Born October 24, 1830 (Royalton, New York)

Died May 19, 1917 (Washington, D.C.)


Belva Ann Bennett McNall Lockwood gained notoriety as the first woman to run for president in the United States. She was nominated in both the 1884 and the 1888 presidential races by the National Equal Rights Party. Lockwood is best remembered, however, as the first woman admitted to practice law before the Supreme Court of the United States. She was also the first woman to practice law in the lower federal court system.
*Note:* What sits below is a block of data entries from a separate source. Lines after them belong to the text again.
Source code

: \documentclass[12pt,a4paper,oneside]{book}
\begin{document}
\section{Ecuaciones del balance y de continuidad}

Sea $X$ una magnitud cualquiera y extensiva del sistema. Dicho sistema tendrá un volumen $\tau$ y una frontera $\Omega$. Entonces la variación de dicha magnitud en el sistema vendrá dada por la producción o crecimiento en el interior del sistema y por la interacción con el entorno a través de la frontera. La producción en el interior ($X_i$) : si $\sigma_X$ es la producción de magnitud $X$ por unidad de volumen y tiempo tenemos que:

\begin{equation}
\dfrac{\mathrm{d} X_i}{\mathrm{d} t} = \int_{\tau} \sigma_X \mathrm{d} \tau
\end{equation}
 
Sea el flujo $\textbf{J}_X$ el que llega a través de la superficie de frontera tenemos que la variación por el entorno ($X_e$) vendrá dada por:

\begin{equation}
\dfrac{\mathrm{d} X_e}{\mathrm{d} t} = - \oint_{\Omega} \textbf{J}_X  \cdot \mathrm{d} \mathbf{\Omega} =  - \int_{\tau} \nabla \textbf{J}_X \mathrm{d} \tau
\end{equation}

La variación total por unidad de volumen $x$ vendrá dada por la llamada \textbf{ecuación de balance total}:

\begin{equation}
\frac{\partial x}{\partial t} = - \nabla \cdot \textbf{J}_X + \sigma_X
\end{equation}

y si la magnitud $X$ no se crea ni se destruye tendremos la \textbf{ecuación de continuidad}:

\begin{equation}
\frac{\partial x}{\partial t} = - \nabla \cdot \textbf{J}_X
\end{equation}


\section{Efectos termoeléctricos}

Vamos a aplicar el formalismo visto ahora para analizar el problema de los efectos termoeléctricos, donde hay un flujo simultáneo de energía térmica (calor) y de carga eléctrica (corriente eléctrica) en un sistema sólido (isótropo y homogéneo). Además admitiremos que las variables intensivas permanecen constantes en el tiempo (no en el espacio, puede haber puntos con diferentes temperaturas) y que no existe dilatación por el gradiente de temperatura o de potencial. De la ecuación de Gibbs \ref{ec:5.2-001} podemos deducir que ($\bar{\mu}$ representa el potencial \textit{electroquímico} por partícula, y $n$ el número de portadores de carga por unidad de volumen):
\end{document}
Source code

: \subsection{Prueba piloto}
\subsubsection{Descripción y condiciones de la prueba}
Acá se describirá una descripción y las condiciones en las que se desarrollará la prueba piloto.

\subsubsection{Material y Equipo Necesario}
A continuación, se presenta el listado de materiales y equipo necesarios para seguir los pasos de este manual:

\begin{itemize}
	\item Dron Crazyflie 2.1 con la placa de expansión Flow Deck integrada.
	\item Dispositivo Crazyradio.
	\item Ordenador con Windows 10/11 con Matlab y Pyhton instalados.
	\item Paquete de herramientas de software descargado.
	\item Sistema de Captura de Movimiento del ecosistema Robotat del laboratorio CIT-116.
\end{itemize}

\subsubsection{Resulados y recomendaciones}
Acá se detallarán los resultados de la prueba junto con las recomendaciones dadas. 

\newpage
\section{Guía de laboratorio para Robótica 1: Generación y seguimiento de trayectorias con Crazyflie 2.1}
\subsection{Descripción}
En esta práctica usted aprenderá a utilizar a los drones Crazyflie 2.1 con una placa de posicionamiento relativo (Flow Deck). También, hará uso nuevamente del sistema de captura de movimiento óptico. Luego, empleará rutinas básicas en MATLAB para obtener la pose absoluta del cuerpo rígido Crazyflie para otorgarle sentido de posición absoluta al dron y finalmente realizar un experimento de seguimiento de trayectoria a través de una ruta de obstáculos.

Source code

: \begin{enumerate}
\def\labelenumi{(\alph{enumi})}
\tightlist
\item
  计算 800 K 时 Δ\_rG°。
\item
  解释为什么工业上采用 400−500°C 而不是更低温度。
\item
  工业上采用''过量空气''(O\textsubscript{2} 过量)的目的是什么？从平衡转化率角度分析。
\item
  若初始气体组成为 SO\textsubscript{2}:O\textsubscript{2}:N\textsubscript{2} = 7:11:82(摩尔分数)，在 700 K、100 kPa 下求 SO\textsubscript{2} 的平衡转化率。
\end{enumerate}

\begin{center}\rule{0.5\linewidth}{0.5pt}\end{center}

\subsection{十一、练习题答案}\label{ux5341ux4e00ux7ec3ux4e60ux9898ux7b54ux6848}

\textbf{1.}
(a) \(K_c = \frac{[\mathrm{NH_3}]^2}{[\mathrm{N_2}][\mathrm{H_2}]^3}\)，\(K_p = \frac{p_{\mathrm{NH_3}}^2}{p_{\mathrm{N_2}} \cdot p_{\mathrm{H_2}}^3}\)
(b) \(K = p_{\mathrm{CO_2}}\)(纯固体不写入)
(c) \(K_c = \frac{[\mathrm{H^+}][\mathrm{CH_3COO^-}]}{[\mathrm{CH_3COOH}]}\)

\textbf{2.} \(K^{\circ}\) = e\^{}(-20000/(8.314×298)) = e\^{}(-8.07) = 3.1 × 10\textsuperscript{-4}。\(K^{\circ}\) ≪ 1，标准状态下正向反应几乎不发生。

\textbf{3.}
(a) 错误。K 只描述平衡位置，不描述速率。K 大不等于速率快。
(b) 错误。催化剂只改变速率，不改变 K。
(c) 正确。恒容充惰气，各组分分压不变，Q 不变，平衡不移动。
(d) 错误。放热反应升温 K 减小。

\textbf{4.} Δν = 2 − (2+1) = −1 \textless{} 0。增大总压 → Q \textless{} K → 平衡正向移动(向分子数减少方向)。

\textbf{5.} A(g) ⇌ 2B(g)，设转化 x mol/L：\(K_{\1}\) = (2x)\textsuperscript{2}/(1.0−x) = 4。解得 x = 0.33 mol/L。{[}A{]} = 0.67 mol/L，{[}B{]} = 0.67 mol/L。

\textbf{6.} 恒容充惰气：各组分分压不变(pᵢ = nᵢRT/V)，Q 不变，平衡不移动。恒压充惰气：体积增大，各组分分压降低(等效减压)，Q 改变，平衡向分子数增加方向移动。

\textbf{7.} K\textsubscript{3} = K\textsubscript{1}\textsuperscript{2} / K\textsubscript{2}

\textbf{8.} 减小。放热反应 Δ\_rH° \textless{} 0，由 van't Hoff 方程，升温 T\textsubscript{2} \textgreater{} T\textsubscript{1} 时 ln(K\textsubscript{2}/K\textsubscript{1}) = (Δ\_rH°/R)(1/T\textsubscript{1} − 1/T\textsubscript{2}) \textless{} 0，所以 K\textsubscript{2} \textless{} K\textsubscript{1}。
As a lawyer in Washington, D.C., Lockwood exerted a great deal of political influence in both Congress and the courts. While she was most visible in her campaign to earn women's rights, especially the right to vote, Lockwood also lobbied Congress on a wide range of issues addressing injustice against a variety of groups. Lockwood was an avid pacifist (person opposed to the use of force) who served as a member of the nominating committee for the Nobel Peace Prize.

"Why not nominate women for important places? . . . We shall never have rights until we take them, nor respect until we command it."

Changing worlds

Belva Ann Bennett was the second of five children born to Hannah Green and Lewis Johnson Bennett. She was born
in October 1830 on a farm in Niagara County, New York. Belva did her chores on the farm and attended a one-room country school until she was fifteen. Poor family finances required her to get a job teaching at the country school to earn tuition to attend the Girls' Academy in Royalton. Belva graduated in May 1848 and married Uriah H. McNall that fall. The couple had a daughter in July 1849 and named her Lura.

In May 1853 Uriah died of complications from a sawmill injury. Left to raise their young daughter alone, Belva made the difficult decision to leave Lura in the care of her parents and move to Lima, New York, to pursue an education. She attended Genessee Wesleyan Seminary and then went on to Genessee College (later known as Syracuse University). Belva received a bachelor of science degree in 1857 and accepted a position as principal of Lockport Union School in New York. During her term, Belva introduced progressive ideas to the school's curriculum, including public speaking and physical activities for the girls. She soon learned that male teachers earned twice as much as women for the same work. Belva joined the campaign to obtain equal pay for women teachers. She also took advantage of an opportunity to attend a course in law offered by a local attorney.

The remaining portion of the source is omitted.